▶ **Aim of the task**: Where a line holds the word "budget", copy it from the records.
---*---
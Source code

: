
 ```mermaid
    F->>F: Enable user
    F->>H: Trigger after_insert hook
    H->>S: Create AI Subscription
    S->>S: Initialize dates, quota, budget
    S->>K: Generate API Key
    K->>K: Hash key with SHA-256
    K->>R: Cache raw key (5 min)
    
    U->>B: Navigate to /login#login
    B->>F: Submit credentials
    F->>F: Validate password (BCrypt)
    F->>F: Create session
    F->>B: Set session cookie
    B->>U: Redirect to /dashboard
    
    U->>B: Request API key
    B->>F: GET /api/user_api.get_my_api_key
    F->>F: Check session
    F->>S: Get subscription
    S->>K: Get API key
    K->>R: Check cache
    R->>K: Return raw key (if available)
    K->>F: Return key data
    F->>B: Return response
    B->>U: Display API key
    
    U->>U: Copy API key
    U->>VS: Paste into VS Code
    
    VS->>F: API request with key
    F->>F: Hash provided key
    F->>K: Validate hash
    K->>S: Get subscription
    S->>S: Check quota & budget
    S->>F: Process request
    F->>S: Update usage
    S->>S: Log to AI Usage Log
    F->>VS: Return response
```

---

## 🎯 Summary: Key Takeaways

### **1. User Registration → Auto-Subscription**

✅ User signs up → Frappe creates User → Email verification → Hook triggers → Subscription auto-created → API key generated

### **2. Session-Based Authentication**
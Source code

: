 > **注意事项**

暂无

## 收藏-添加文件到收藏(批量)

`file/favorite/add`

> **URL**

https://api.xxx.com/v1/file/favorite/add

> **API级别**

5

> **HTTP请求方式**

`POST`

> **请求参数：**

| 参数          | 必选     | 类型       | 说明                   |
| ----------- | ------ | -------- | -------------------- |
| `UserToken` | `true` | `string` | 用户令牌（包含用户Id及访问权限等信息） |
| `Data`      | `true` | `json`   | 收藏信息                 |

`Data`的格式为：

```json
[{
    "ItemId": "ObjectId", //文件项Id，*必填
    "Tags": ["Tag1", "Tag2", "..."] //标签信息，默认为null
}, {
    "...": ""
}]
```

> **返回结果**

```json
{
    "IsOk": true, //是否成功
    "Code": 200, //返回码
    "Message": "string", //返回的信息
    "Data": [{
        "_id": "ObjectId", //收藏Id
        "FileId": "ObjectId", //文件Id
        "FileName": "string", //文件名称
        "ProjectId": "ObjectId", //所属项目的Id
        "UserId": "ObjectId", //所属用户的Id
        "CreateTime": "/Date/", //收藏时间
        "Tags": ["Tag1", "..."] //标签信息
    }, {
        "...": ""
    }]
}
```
---*---
▶ **Response to this task**:
    S->>S: Initialize dates, quota, budget
    S->>S: Check quota & budget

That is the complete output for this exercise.